- Instructions for the task -
Find how many lines of the listing include the string "tutorial", and report only that figure.

- Information supplied -
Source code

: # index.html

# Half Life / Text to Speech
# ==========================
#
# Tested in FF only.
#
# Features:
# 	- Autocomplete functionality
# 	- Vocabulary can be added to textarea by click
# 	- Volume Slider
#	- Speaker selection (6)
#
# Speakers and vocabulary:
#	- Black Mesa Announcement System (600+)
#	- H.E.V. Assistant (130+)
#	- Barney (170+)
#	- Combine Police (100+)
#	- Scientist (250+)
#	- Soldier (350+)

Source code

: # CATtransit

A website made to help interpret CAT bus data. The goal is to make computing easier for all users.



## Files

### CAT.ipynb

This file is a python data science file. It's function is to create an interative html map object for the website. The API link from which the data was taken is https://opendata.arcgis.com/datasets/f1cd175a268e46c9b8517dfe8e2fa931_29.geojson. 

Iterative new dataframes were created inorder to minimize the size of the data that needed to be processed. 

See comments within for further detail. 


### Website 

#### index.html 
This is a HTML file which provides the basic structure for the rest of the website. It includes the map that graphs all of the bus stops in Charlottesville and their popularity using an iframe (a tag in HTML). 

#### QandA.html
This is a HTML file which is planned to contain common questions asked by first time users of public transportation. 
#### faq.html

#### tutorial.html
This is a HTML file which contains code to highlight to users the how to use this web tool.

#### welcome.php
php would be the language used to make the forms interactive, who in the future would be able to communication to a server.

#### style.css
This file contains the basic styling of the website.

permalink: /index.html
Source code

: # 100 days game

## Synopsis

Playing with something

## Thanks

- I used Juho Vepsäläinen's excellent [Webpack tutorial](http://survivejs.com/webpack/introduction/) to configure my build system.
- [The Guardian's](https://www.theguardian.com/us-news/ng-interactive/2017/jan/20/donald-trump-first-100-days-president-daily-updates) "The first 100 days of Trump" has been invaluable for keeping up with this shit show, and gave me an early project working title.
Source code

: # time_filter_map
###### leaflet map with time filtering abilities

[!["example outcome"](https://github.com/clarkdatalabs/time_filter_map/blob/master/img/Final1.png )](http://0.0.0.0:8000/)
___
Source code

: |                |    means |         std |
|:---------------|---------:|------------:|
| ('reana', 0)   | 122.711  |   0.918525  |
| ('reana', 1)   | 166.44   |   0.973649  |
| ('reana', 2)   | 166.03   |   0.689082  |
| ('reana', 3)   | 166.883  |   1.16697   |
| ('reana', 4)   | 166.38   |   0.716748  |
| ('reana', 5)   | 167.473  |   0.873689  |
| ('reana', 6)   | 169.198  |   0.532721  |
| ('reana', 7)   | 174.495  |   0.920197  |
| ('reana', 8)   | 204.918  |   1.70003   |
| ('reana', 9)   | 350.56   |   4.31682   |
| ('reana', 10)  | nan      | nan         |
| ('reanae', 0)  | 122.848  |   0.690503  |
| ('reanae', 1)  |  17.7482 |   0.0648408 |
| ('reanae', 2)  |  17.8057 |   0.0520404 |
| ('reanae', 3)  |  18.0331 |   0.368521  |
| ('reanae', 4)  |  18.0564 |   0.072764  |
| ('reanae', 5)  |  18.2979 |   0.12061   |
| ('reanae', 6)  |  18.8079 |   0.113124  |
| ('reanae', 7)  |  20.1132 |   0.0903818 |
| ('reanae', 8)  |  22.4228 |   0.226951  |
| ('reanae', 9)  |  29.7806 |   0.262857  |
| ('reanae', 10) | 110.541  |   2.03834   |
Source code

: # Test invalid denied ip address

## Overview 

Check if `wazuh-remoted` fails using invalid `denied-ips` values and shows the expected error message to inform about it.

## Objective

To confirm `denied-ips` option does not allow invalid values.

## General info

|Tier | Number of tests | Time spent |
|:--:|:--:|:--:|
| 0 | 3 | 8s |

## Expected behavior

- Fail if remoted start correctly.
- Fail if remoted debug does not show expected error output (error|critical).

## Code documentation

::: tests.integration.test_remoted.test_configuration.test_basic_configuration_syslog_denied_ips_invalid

- Answer for this exercise -
2